Eure Erfahrungen mit IEZM (München)
Tablettenschlucker, Freiburg, Tuesday, 11.09.2012, 18:23 (vor 5088 Tagen) @ mezeg
Hey ihr zwei,
das lässt einen ja doch hoffen und beruhigt ein bisschen. Hatte vor einem viertel
Jahr in Kork angerufen und mir einen ambulanten Termin geben lassen. Ergebnis war
der 15.01.13, darauf hin bat ich meine Neurologin dort anzurufen um evtl. einen
früheren Termin zu bekommen. Das hat sie immer damit abgetan das sie da auch nichts
erreichen könne, dann sagte ich ihr das mir eine Berufsunfähigkeit drohe. Ja dann,
dann werde ich da mal anrufen. Beim nächsten Termin bei der Neurologin, tja die
Wartezeiten sind nun mal so lang, aber wenn ich will kann sie ja mal anrufen *na toll*
Also hab ich heute das Telefon geschnappt und in Kork angerufen.
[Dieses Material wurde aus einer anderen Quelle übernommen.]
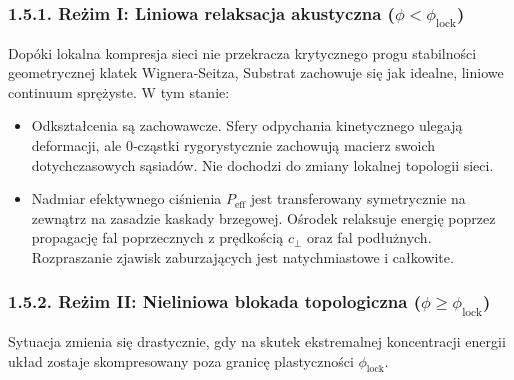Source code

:\documentclass[
  letterpaper,
  DIV=11,
  numbers=noendperiod]{scrartcl}
\providecommand{\tightlist}{%
  \setlength{\itemsep}{0pt}\setlength{\parskip}{0pt}}
\numberwithin{equation}{subsection}
\begin{document}
\subsubsection{\texorpdfstring{1.5.1. Reżim I: Liniowa relaksacja
akustyczna
(\(\phi < \phi_{\text{lock}}\))}{1.5.1. Reżim I: Liniowa relaksacja akustyczna (\textbackslash phi \textless{} \textbackslash phi\_\{\textbackslash text\{lock\}\})}}\label{reux17cim-i-liniowa-relaksacja-akustyczna-phi-phi_textlock}

Dopóki lokalna kompresja sieci nie przekracza krytycznego progu
stabilności geometrycznej klatek Wignera‑Seitza, Substrat zachowuje się
jak idealne, liniowe continuum sprężyste. W tym stanie:

\begin{itemize}
\tightlist
\item
  Odkształcenia są zachowawcze. Sfery odpychania kinetycznego ulegają
  deformacji, ale 0‑cząstki rygorystycznie zachowują macierz swoich
  dotychczasowych sąsiadów. Nie dochodzi do zmiany lokalnej topologii
  sieci.
\item
  Nadmiar efektywnego ciśnienia \(P_{\text{eff}}\) jest transferowany
  symetrycznie na zewnątrz na zasadzie kaskady brzegowej. Ośrodek
  relaksuje energię poprzez propagację fal poprzecznych z prędkością
  \(c_{\perp}\) oraz fal podłużnych. Rozpraszanie zjawisk zaburzających
  jest natychmiastowe i całkowite.
\end{itemize}

\subsubsection{\texorpdfstring{1.5.2. Reżim II: Nieliniowa blokada
topologiczna
(\(\phi \ge \phi_{\text{lock}}\))}{1.5.2. Reżim II: Nieliniowa blokada topologiczna (\textbackslash phi \textbackslash ge \textbackslash phi\_\{\textbackslash text\{lock\}\})}}\label{reux17cim-ii-nieliniowa-blokada-topologiczna-phi-ge-phi_textlock}

Sytuacja zmienia się drastycznie, gdy na skutek ekstremalnej
koncentracji energii układ zostaje skompresowany poza granicę
plastyczności \(\phi_{\text{lock}}\).
\end{document}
Der behandelnde
Arzt ist grad in Urlaub ich soll doch ne mail schreiben
. In Bethel bekomme ich erst
einen Fragebogen zu geschickt und dann gibts einen Termin, kann aber dauern
.
Beim IEZM angerufen am 24.10.12 ist ein Termin frei, ich soll dies und das mit-
bringen und um im Stock soundso da lang.
Ich hab nochmal nachgefragt ob der Termin wirklich diesen Oktober ist
danke für eure schnelle Rückmeldung
Liebe Grüße
Lukas
Eure Erfahrungen mit IEZM (München)
mezeg, München, Wednesday, 12.09.2012, 11:46 (vor 5087 Tagen) @ Tablettenschlucker
Hallo Lukas,
habe am Vormittag beim MRT erfahren, daß es sich um ein Meningeom handelte, alles von der Radiologin reserviert aber gut verständlich erklärt, rasche OP unausweichlich. Da ich es ablehnte, hat sie mich gleich zum Neurologe geschickt und ihm den Befund gefaxt. Auf dem kurzen Radweg zum Neurologe kam ich zu grübeln und zur Eventualität einer späteren OP, vielleicht "irgendwann" im Winter. Der Neurologe nahm mich sofort dran, ließ nicht locker, blieb aber immer ruhig und freundlich. Nach 10 Minuten stimmte ich der OP und somit dem Termin im Großhadern zu, bat aber um eine Frist von 2 Wochen, um etliches vorher zu regeln. Er nahm sein Telefon und rief Großhadern an, kam nicht sofort durch, weil die Linie dauernd besetzt war, blieb bis zum Erfolg dran und fragte mich auch noch, ob der ihm vorgeschlagene Termin (zwei Wochen danach!!) mir paßte.
Vielleicht hat er selber angerufen, weil er gefürchtet hat, daß ich es doch nicht tue oder verzögern würde. Angerufen hätte ich schon, klar doch, wenn ich etwas entschieden habe, ziehe ich es durch. Ob ich mich am gleichen Tag dazu gerafft hätte, ist eine andere Frage.
Es geht mir nicht vorwiegend darum, durch seine Handlung mir die Mühe der Terminfeststellung erspart zu haben. Mit der jetzigen Erfahrung schätze ich, daß ich selber auch einen schnellen Termin zur ersten Untersuchung und Besprechung in Großhadern bekommen hätte. Sich in einem - wie damaligen - Schockzustand so "getragen" zu fühlen ist unheimlich wohltuend. Ich bin ihm äußerst dankbar, daß er sich sogar für diesen Anruf die notwendige Zeit genommen hat. Dabei bin ich "nur" Kassenpatientin.